The mood yesterday was lightened by the surprise fall in unemployment for the December-to-February period, offering hope that the economy picked up in the new year.
Economists and business leaders said that while there was room for cautious hope, the economy remained highly vulnerable to any further shocks from Europe.
Scotland’s better performance relative to the UK was due mostly to a strong performance from its business services and finance sector, and from the electricity and gas supply market.
But any growth was off-set by falls in manufacturing, and construction. The latter sector, which was in part responsible for hoisting the country out of recession in 2010, has now shrunk for five consecutive quarters.
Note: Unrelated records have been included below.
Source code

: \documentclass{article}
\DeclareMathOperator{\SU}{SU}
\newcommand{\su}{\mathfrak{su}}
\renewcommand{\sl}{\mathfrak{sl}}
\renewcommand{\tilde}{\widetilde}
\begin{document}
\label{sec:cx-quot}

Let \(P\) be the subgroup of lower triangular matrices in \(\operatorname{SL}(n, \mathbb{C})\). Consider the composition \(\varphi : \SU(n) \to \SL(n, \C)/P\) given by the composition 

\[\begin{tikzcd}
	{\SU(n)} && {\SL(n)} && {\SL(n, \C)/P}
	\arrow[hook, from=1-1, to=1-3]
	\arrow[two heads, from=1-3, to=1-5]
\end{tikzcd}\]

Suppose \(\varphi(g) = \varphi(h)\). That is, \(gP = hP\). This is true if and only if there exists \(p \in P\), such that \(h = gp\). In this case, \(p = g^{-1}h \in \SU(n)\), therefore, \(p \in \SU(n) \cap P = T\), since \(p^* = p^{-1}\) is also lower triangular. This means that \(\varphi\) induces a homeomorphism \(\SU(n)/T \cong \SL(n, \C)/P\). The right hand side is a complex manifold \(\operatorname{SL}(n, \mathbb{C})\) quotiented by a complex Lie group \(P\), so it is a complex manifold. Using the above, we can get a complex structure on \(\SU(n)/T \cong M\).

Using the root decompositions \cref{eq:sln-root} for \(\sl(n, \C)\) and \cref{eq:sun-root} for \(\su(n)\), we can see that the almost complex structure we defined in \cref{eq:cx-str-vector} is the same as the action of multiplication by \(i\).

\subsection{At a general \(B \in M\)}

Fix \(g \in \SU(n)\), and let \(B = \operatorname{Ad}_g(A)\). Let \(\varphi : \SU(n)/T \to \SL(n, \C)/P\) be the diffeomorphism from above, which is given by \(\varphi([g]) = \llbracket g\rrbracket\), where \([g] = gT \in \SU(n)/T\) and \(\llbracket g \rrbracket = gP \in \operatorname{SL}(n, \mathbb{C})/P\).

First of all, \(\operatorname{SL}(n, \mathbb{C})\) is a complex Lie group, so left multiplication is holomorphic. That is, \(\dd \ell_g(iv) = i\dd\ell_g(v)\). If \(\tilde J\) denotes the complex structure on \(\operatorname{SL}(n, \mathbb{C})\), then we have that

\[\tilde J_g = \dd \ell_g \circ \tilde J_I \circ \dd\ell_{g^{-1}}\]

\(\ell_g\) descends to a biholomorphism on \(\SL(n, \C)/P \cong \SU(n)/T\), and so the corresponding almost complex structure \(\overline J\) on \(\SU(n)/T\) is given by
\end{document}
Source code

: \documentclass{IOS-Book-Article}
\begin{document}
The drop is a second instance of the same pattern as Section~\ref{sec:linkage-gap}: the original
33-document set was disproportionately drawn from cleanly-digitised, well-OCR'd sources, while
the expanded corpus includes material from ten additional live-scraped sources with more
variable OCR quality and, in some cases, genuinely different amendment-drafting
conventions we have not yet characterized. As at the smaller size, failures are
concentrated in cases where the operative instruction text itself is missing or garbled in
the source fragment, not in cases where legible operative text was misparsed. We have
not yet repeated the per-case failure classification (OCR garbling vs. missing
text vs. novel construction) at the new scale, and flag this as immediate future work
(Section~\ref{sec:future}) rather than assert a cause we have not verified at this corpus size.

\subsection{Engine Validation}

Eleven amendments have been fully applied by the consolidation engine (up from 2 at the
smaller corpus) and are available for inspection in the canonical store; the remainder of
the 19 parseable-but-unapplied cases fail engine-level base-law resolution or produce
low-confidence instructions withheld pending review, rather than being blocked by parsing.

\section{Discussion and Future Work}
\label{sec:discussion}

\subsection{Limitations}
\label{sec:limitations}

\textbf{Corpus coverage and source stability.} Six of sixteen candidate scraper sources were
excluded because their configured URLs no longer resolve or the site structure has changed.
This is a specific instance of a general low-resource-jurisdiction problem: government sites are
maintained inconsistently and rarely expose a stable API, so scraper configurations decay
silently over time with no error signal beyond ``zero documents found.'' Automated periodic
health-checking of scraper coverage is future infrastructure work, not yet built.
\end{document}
In 2011, the sector slipped back by 8.5 per cent.
That poor performance saw First Minister Alex Salmond yesterday making fresh calls on the UK government to open the purse strings and give him more money for infrastructure investment.
“What is needed now to propel recovery forward is an injection of increased capital spending – which is why I am writing again to David Cameron with the list of £300 million of ‘shovel-ready’ projects across Scotland to boost growth and support thousands of jobs,” Mr Salmond said.
Opposition parties last night said that if the First Minister was serious he could find the cash from his own £30 billion-a-year budget, noting how the SNP had itself decided to slash its housing budget by £100m in its recent spending plans.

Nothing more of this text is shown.